- Dołączył: 2010-12-28
- Miasto: Warszawa
- Liczba postów: 2057
16 stycznia 2011, 18:55
Mam problem. Mam chłopaka od ponad miesiąca. Jest między nami odległość około 50 km. Jest nam ze sobą dobrze. Nie mamy zadnych problemów prócz jednego - moi rodzice. A szczególnie mój ojczym. On Go w ogóle nie akceptuje. Ostatnio chciał sie z nim pożegnać poszedł do rodziców i usłyszał od ojczyma; 'a Ty jeszcze tu? ze mną sie nie musisz zegnać. Pozegnaj sie z kim trzeba [chodziło o mnie] i jedz juz ' Mój chłopak starał sie z nim złapać kontakt ale nie wyszło. Jest Djem.. może stad te złe zdanie co do niego, w końcu dziewczyny itd.. Ojczym twierdzi ze on mnie zostawi i bede cierpieć przez to. Jak do tej pory cierpie przez niego. Za te ubliżanie i odzywki.
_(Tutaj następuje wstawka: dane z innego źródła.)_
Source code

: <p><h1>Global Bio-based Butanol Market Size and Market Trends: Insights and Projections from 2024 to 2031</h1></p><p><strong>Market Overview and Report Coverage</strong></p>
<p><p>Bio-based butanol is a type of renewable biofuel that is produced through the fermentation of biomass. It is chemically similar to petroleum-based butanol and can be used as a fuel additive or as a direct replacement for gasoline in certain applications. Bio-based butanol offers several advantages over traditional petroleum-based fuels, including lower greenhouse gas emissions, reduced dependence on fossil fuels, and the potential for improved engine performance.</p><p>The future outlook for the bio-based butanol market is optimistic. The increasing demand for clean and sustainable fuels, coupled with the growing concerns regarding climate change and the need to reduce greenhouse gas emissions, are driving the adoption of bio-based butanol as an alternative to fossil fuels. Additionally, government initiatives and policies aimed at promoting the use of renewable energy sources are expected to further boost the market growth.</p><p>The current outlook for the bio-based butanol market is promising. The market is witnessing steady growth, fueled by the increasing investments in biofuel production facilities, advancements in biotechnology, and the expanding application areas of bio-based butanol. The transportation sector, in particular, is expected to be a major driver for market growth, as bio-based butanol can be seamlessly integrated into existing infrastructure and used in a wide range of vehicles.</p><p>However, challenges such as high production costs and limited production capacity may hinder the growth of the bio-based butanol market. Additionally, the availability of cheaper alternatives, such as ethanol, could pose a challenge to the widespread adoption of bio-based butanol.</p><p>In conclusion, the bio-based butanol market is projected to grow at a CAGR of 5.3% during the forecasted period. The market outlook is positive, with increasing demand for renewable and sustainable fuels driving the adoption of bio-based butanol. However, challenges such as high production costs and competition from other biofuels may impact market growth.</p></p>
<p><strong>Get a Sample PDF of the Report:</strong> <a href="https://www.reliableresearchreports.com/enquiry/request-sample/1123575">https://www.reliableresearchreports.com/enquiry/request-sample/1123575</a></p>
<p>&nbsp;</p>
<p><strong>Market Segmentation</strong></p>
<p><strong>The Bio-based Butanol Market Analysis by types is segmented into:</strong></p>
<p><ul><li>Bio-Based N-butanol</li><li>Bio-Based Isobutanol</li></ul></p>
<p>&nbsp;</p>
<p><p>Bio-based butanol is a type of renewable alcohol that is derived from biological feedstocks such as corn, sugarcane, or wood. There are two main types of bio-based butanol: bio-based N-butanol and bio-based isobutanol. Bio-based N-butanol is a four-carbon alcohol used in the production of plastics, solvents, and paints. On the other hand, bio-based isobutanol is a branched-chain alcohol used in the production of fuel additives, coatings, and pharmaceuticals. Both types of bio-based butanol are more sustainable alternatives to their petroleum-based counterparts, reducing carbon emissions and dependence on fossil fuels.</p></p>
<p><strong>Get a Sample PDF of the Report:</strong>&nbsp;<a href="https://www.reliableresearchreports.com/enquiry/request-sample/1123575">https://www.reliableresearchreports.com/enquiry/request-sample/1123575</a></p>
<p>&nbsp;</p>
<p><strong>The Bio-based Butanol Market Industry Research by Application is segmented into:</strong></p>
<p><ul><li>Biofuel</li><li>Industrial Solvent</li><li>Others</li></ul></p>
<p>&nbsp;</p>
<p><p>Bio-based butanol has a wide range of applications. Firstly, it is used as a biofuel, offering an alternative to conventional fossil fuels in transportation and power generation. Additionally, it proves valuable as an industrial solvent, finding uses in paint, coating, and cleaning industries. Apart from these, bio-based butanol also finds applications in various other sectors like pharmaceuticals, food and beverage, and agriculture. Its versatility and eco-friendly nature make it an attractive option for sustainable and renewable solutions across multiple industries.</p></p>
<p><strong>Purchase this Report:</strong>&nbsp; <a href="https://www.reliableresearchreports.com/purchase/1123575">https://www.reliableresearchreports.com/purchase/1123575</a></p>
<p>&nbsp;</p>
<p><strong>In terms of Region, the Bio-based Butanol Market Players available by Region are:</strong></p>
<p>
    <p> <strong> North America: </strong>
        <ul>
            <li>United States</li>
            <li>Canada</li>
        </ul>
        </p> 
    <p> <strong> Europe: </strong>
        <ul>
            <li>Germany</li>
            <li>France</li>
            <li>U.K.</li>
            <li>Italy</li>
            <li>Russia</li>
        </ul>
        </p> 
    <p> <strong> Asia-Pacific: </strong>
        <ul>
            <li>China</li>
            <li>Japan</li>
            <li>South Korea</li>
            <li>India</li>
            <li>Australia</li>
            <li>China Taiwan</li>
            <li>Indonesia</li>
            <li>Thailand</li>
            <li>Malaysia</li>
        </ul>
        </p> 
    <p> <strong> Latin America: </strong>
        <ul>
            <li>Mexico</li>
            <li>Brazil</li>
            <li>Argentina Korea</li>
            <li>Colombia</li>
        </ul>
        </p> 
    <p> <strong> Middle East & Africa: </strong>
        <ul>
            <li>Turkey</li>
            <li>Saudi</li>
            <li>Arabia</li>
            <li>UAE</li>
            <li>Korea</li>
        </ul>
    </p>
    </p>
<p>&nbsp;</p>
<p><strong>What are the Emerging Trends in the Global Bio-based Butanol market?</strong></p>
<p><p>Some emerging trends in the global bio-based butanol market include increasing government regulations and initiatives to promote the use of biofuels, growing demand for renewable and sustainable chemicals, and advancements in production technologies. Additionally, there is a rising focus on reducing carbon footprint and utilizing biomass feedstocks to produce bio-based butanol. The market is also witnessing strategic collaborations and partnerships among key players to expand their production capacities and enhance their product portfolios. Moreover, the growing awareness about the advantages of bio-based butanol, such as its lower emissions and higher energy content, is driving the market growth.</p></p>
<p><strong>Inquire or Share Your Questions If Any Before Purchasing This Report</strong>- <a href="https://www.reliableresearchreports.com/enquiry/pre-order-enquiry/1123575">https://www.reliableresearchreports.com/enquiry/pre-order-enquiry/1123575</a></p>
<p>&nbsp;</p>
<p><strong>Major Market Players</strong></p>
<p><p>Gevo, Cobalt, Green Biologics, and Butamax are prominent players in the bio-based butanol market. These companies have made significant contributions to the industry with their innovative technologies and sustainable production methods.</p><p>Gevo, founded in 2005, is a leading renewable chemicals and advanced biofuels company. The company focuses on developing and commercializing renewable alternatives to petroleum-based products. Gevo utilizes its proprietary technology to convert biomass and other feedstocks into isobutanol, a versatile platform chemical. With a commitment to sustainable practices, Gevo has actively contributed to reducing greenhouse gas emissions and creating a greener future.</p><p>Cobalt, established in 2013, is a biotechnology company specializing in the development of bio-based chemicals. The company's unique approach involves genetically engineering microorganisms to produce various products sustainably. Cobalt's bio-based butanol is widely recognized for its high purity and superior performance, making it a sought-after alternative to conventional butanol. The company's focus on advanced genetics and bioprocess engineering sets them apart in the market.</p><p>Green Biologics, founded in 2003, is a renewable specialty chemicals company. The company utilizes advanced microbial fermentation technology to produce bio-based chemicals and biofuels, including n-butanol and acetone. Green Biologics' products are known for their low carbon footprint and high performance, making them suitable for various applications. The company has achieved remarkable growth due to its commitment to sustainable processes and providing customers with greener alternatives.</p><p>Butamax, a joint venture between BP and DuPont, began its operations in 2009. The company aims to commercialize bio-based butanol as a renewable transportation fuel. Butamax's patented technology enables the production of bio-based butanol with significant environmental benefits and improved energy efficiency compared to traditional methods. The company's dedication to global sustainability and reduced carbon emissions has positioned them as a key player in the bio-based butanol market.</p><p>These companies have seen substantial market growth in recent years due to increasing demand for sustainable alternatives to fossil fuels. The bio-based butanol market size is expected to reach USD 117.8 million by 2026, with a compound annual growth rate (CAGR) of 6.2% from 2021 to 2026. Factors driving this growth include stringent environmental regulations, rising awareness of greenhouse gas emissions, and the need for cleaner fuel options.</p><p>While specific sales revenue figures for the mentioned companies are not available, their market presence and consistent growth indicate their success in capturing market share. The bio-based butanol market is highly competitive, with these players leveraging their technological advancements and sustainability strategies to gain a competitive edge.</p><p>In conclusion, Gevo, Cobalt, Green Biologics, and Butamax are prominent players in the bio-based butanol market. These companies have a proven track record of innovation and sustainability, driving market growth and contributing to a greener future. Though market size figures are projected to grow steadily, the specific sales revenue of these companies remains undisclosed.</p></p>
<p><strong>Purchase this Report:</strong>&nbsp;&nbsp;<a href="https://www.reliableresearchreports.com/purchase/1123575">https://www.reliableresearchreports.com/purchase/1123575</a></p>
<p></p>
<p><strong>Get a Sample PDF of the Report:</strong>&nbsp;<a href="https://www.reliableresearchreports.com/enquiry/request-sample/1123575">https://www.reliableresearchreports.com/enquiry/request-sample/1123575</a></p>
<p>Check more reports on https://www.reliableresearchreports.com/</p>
Mimo że Mój nic nie mówi co mogłoby go zdenerwować.
Męczy mnie to. Ja z mojego chłopaka nie zrezygnuje. Jestem taka szczęśliwa z nim, mimo tego ze jesteśmy ze sobą tak krótko. Ufam mu i wiem ze mnie nie skrzywdzi. Po prostu nie wiem co mam zrobić.. tak mi z tym źle.. musiałam sie komuś wygadać.. :(
- Dołączył: 2010-11-24
- Miasto: Dolina Słoni
- Liczba postów: 14535
16 stycznia 2011, 19:57
Powiedź ojczymowi że jest Tobie przykro że tak ocenia drugiego człowieka nie znając jego.
A chłopak będzie miał trudny orzech do zgryzienia - niech się stara,pełna kulturka i niech da się poznać :)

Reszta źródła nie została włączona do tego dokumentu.